I’m a bit older than Ms. Haslanger and I think a slightly longer perspective tells a slightly different story. I began undergraduate work in philosophy in the 60’s and became a faculty member in the 70’s. At that time there were almost no women on philosophy faculties at all. I could have named them. Then under the urging of feminist philosophers, mostly of my generation at first, there was an increase to about the present numbers. Then it stalled and has remained stalled for the last 30 years. This seems to me to follow the same pattern as racial equality: substantial progress in the 60’s & 70’s, followed by plateauing. Racial equality stalled when jobs became a zero-sum game, so that a black getting a job meant a white not getting one. Given the current trends in our profession whereby tenure-track jobs are decreasing and non-tt jobs increasing, I am not hopeful that the percentages of women in the profession will increase in the near future. I hope I am wrong.

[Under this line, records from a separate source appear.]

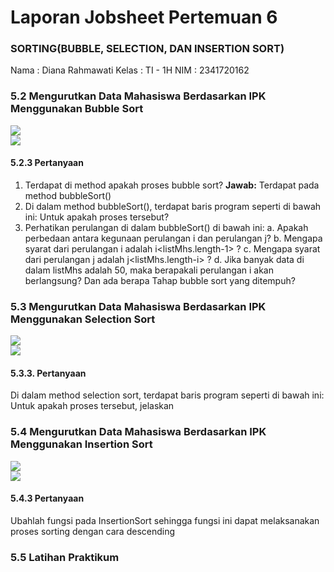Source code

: # Laporan Jobsheet Pertemuan 6  
### SORTING(BUBBLE, SELECTION, DAN INSERTION SORT)

Nama    : Diana Rahmawati
Kelas   : TI - 1H
NIM     : 2341720162

### 5.2 Mengurutkan Data Mahasiswa Berdasarkan IPK Menggunakan Bubble Sort

<img src="data_awal.png">
<br>
<img src="bubble.png">

#### 5.2.3 Pertanyaan
1. Terdapat di method apakah proses bubble sort?
    **Jawab:** Terdapat pada method bubbleSort()
2. Di dalam method bubbleSort(), terdapat baris program seperti di bawah ini:
Untuk apakah proses tersebut?
3. Perhatikan perulangan di dalam bubbleSort() di bawah ini:
a. Apakah perbedaan antara kegunaan perulangan i dan perulangan j? 
b. Mengapa syarat dari perulangan i adalah i<listMhs.length-1> ?
c. Mengapa syarat dari perulangan j adalah j<listMhs.length-i> ?
d. Jika banyak data di dalam listMhs adalah 50, maka berapakali perulangan i akan berlangsung? Dan ada berapa Tahap bubble sort yang ditempuh?


### 5.3 Mengurutkan Data Mahasiswa Berdasarkan IPK Menggunakan Selection Sort

<img src="data_awal.png">
<br>
<img src="selection.png">

#### 5.3.3. Pertanyaan
Di dalam method selection sort, terdapat baris program seperti di bawah ini:
Untuk apakah proses tersebut, jelaskan

### 5.4 Mengurutkan Data Mahasiswa Berdasarkan IPK Menggunakan Insertion Sort

<img src="data_awal.png">
<br>
<img src="insert.png">


#### 5.4.3 Pertanyaan
Ubahlah fungsi pada InsertionSort sehingga fungsi ini dapat melaksanakan proses sorting 
dengan cara descending


### 5.5 Latihan Praktikum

While I agree with those above who note that this problem goes across the disciplines, I agree with Haslanger: http://academinist.org/wp-content/uploads/2010/06/030105Babbich_Dresses.pdf But professional philosophy has many ways of counting certain voices out of consideration. In addition to the problems of being a woman in philosophy there are also the problems of writing from a continental vs. an analytic perspective. Hence — a year ago now — I sent Prof. Haslanger a collegial email thanking her and sharing some of my own work on related themes, work foregrounding my own personal experiences over the last forty years. I have yet to hear from her. Of course she is busy — so am I. But I also know that the analytic-continental distinction, among other things, also plays a role in that. The puddles we play in as academics are messy ones.
I know I’m taking a chance at being lambasted for the following, but I might learn something:
I’m disappointed! Not only because no one saw my contribution above as worthy of reply or even a mention but also that philosophers seem disinterested in obvious truths that perhaps go a long way towards answering a question at hand.
Im not sure why anyone would want to be a professional philosopher…are they in high demand? Enrollment of women in high demand knowledge sectors (e.g., medicine) exceeds male.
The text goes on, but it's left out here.